**What to produce**
Please return every line in the following data that includes the string "交易成本有多高".

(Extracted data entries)

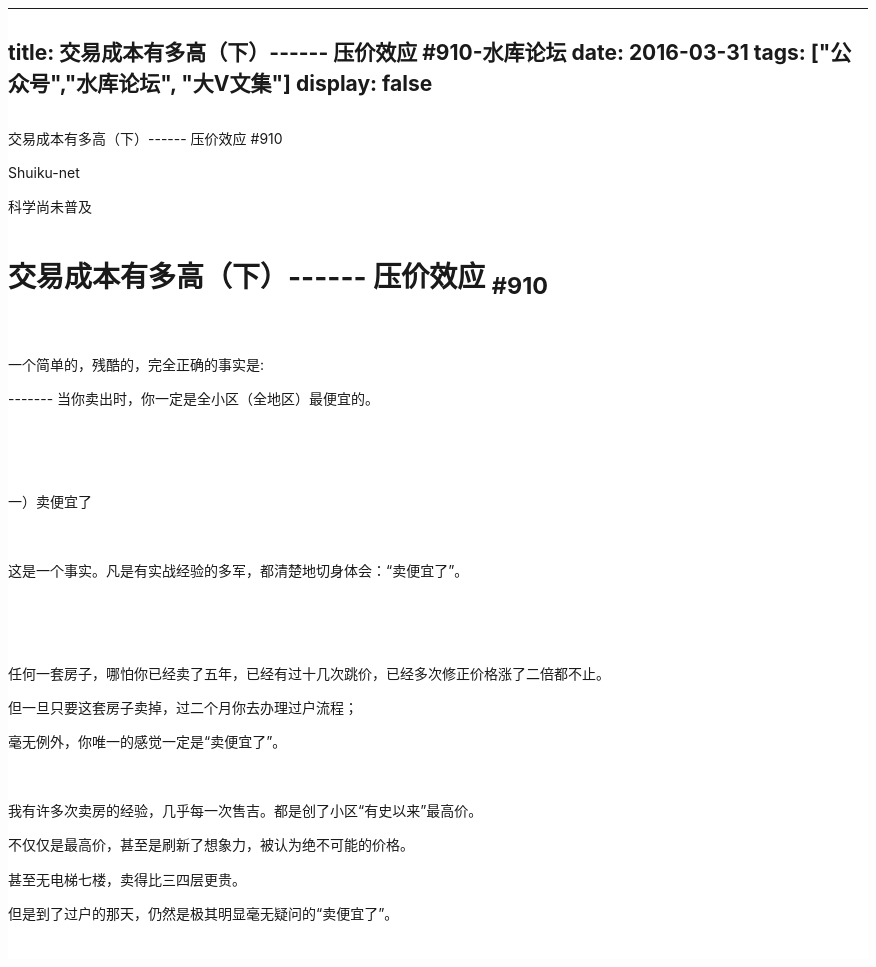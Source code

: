 
---
title:  交易成本有多高（下）------ 压价效应 #910-水库论坛
date: 2016-03-31
tags: ["公众号","水库论坛", "大V文集"]
display: false
---


## 



交易成本有多高（下）------ 压价效应 #910




Shuiku-net




科学尚未普及


# 交易成本有多高（下）------ 压价效应 <sub>#910</sub>

&nbsp;

一个简单的，残酷的，完全正确的事实是:

------- 当你卖出时，你一定是全小区（全地区）最便宜的。

&nbsp;

&nbsp;

一）卖便宜了

&nbsp;

这是一个事实。凡是有实战经验的多军，都清楚地切身体会：“卖便宜了”。

&nbsp;

&nbsp;

任何一套房子，哪怕你已经卖了五年，已经有过十几次跳价，已经多次修正价格涨了二倍都不止。

但一旦只要这套房子卖掉，过二个月你去办理过户流程；

毫无例外，你唯一的感觉一定是“卖便宜了”。

&nbsp;

我有许多次卖房的经验，几乎每一次售吉。都是创了小区“有史以来”最高价。

不仅仅是最高价，甚至是刷新了想象力，被认为绝不可能的价格。

甚至无电梯七楼，卖得比三四层更贵。

但是到了过户的那天，仍然是极其明显毫无疑问的“卖便宜了”。

&nbsp;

**Answer for this exercise**
title:  交易成本有多高（下）------ 压价效应 #910-水库论坛
交易成本有多高（下）------ 压价效应 #910
# 交易成本有多高（下）------ 压价效应 <sub>#910</sub>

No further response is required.